WHAT YOU ARE ASKED TO DO
Take the entries below and write them out exactly, with each picture removed.
○ ○ ○
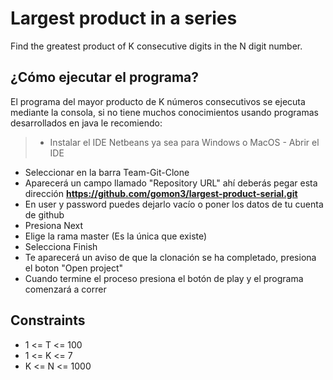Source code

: Largest product in a series
=============

Find the greatest product of K consecutive digits in the N digit number.

¿Cómo ejecutar el programa?
-------------
El programa del mayor producto de K números consecutivos se ejecuta mediante la consola, si no tiene muchos conocimientos usando programas desarrollados en java le recomiendo: 

> - Instalar el IDE Netbeans ya sea para Windows o MacOS - Abrir el IDE
  - Seleccionar en la barra Team-Git-Clone
  - Aparecerá un campo llamado "Repository URL" ahí deberás pegar esta dirección **https://github.com/gomon3/largest-product-serial.git**
  - En user y password puedes dejarlo vacío o poner los datos de tu cuenta de github
  - Presiona Next
  - Elige la rama master (Es la única que existe)
  - Selecciona Finish
  - Te aparecerá un aviso de que la clonación se ha completado, presiona el boton "Open project"
  - Cuando termine el proceso presiona el botón de play y el programa comenzará a correr

Constraints
-------------

- 1 <= T <= 100
- 1 <= K <= 7
- K <= N <= 1000


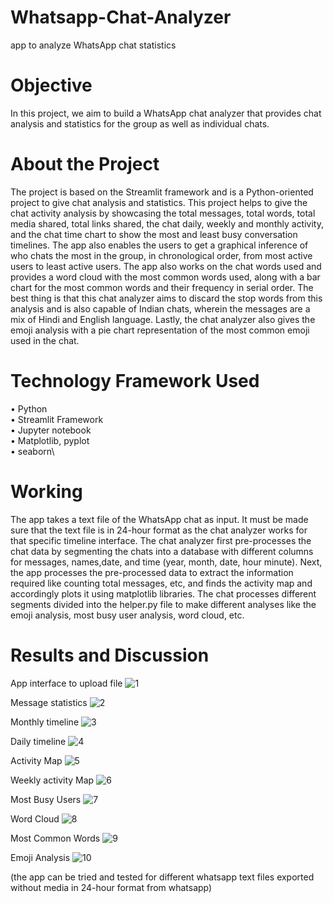 # Whatsapp-Chat-Analyzer
app to analyze WhatsApp chat statistics

# Objective

In this project, we aim to build a WhatsApp chat analyzer that provides chat analysis and statistics for the group as well as individual chats.

# About the Project

The project is based on the Streamlit framework and is a Python-oriented project to give chat analysis and statistics. This project helps to give the chat activity analysis by showcasing the total messages, total words, total media shared, total links shared, the chat daily, weekly and monthly activity, and the chat time chart to show the most and least busy conversation timelines. The app also enables the users to get a graphical inference of who chats the most in the group, in chronological order, from most active users to least active users.
The app also works on the chat words used and provides a word cloud with the most common words used, along with a bar chart for the most common words and their frequency in serial order. The best thing is that this chat analyzer aims to discard the stop words from this analysis and is also capable of Indian chats, wherein the messages are a mix of Hindi and English language. Lastly, the chat analyzer also gives the emoji analysis with a pie chart representation of the most common emoji used in the chat.


# Technology Framework Used

• Python  
• Streamlit Framework\
• Jupyter notebook\
• Matplotlib, pyplot\
• seaborn\


# Working

The app takes a text file of the WhatsApp chat as input. It must be made sure that the text file is in 24-hour format as the chat analyzer works for that specific timeline interface. The chat analyzer first pre-processes the chat data by segmenting the chats into a database with different columns for messages, names,date, and time (year, month, date, hour minute).
Next, the app processes the pre-processed data to extract the information required like counting total messages, etc, and finds the activity map and accordingly plots it using matplotlib libraries. The chat processes different segments divided into the helper.py file to make different analyses like the emoji analysis, most busy user analysis, word cloud, etc.


# Results and Discussion

App interface to upload file
![1](https://github.com/khyati-o4/Whatsapp-Chat-Analyzer/assets/77969213/a1325220-a7b7-4057-b92e-344982254c0f)

Message statistics
![2](https://github.com/khyati-o4/Whatsapp-Chat-Analyzer/assets/77969213/10c5c714-d722-4e6c-aba8-d1ffbee6126b)

Monthly timeline
![3](https://github.com/khyati-o4/Whatsapp-Chat-Analyzer/assets/77969213/deac74f9-75ac-4a6b-93b5-d2df8381149d)

Daily timeline
![4](https://github.com/khyati-o4/Whatsapp-Chat-Analyzer/assets/77969213/7c421217-ef00-4e70-85b9-37ab9c4618cf)

Activity Map
![5](https://github.com/khyati-o4/Whatsapp-Chat-Analyzer/assets/77969213/374e5c3e-8fac-44c8-8ad3-0ab1e70bdeb5)

Weekly activity Map
![6](https://github.com/khyati-o4/Whatsapp-Chat-Analyzer/assets/77969213/6100b623-7b5c-4a48-b1e0-9c035f7efa4b)

Most Busy Users
![7](https://github.com/khyati-o4/Whatsapp-Chat-Analyzer/assets/77969213/f86a7f95-e338-4f15-abc0-7ba91ff974c3)

Word Cloud
![8](https://github.com/khyati-o4/Whatsapp-Chat-Analyzer/assets/77969213/a64b1dc6-9c39-4d04-831f-aafe7f1a22a4)

Most Common Words
![9](https://github.com/khyati-o4/Whatsapp-Chat-Analyzer/assets/77969213/30fd04a3-89e1-40e5-b2fe-4fb8a359a06e)

Emoji Analysis
![10](https://github.com/khyati-o4/Whatsapp-Chat-Analyzer/assets/77969213/c156a4cc-3ba6-499e-a09b-054df6345372)

(the app can be tried and tested for different whatsapp text files exported without media in 24-hour format from whatsapp)


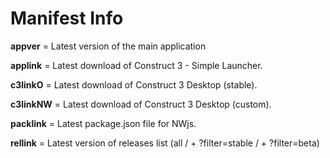 # Manifest Info

**appver** = Latest version of the main application

**applink** = Latest download of Construct 3 - Simple Launcher.

**c3linkO** = Latest download of Construct 3 Desktop (stable).

**c3linkNW** = Latest download of Construct 3 Desktop (custom).

**packlink** = Latest package.json file for NWjs.

**rellink** = Latest version of releases list (all / + ?filter=stable / + ?filter=beta)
○ ○ ○
SOLUTION TO THIS TASK
Source code

: Largest product in a series
=============

Find the greatest product of K consecutive digits in the N digit number.

¿Cómo ejecutar el programa?
-------------
El programa del mayor producto de K números consecutivos se ejecuta mediante la consola, si no tiene muchos conocimientos usando programas desarrollados en java le recomiendo: 

> - Instalar el IDE Netbeans ya sea para Windows o MacOS - Abrir el IDE
  - Seleccionar en la barra Team-Git-Clone
  - Aparecerá un campo llamado "Repository URL" ahí deberás pegar esta dirección **https://github.com/gomon3/largest-product-serial.git**
  - En user y password puedes dejarlo vacío o poner los datos de tu cuenta de github
  - Presiona Next
  - Elige la rama master (Es la única que existe)
  - Selecciona Finish
  - Te aparecerá un aviso de que la clonación se ha completado, presiona el boton "Open project"
  - Cuando termine el proceso presiona el botón de play y el programa comenzará a correr

Constraints
-------------

- 1 <= T <= 100
- 1 <= K <= 7
- K <= N <= 1000


 # Whatsapp-Chat-Analyzer
app to analyze WhatsApp chat statistics

# Objective

In this project, we aim to build a WhatsApp chat analyzer that provides chat analysis and statistics for the group as well as individual chats.

# About the Project

The project is based on the Streamlit framework and is a Python-oriented project to give chat analysis and statistics. This project helps to give the chat activity analysis by showcasing the total messages, total words, total media shared, total links shared, the chat daily, weekly and monthly activity, and the chat time chart to show the most and least busy conversation timelines. The app also enables the users to get a graphical inference of who chats the most in the group, in chronological order, from most active users to least active users.
The app also works on the chat words used and provides a word cloud with the most common words used, along with a bar chart for the most common words and their frequency in serial order. The best thing is that this chat analyzer aims to discard the stop words from this analysis and is also capable of Indian chats, wherein the messages are a mix of Hindi and English language. Lastly, the chat analyzer also gives the emoji analysis with a pie chart representation of the most common emoji used in the chat.


# Technology Framework Used

• Python  
• Streamlit Framework\
• Jupyter notebook\
• Matplotlib, pyplot\
• seaborn\


# Working

The app takes a text file of the WhatsApp chat as input. It must be made sure that the text file is in 24-hour format as the chat analyzer works for that specific timeline interface. The chat analyzer first pre-processes the chat data by segmenting the chats into a database with different columns for messages, names,date, and time (year, month, date, hour minute).
Next, the app processes the pre-processed data to extract the information required like counting total messages, etc, and finds the activity map and accordingly plots it using matplotlib libraries. The chat processes different segments divided into the helper.py file to make different analyses like the emoji analysis, most busy user analysis, word cloud, etc.


# Results and Discussion

App interface to upload file
![1](https://github.com/khyati-o4/Whatsapp-Chat-Analyzer/assets/77969213/a1325220-a7b7-4057-b92e-344982254c0f)

Message statistics
![2](https://github.com/khyati-o4/Whatsapp-Chat-Analyzer/assets/77969213/10c5c714-d722-4e6c-aba8-d1ffbee6126b)

Monthly timeline
![3](https://github.com/khyati-o4/Whatsapp-Chat-Analyzer/assets/77969213/deac74f9-75ac-4a6b-93b5-d2df8381149d)

Daily timeline
![4](https://github.com/khyati-o4/Whatsapp-Chat-Analyzer/assets/77969213/7c421217-ef00-4e70-85b9-37ab9c4618cf)

Activity Map
![5](https://github.com/khyati-o4/Whatsapp-Chat-Analyzer/assets/77969213/374e5c3e-8fac-44c8-8ad3-0ab1e70bdeb5)

Weekly activity Map
![6](https://github.com/khyati-o4/Whatsapp-Chat-Analyzer/assets/77969213/6100b623-7b5c-4a48-b1e0-9c035f7efa4b)

Most Busy Users
![7](https://github.com/khyati-o4/Whatsapp-Chat-Analyzer/assets/77969213/f86a7f95-e338-4f15-abc0-7ba91ff974c3)

Word Cloud
![8](https://github.com/khyati-o4/Whatsapp-Chat-Analyzer/assets/77969213/a64b1dc6-9c39-4d04-831f-aafe7f1a22a4)

Most Common Words
![9](https://github.com/khyati-o4/Whatsapp-Chat-Analyzer/assets/77969213/30fd04a3-89e1-40e5-b2fe-4fb8a359a06e)

Emoji Analysis
![10](https://github.com/khyati-o4/Whatsapp-Chat-Analyzer/assets/77969213/c156a4cc-3ba6-499e-a09b-054df6345372)

(the app can be tried and tested for different whatsapp text files exported without media in 24-hour format from whatsapp)


 # Manifest Info

**appver** = Latest version of the main application

**applink** = Latest download of Construct 3 - Simple Launcher.

**c3linkO** = Latest download of Construct 3 Desktop (stable).

**c3linkNW** = Latest download of Construct 3 Desktop (custom).

**packlink** = Latest package.json file for NWjs.

**rellink** = Latest version of releases list (all / + ?filter=stable / + ?filter=beta)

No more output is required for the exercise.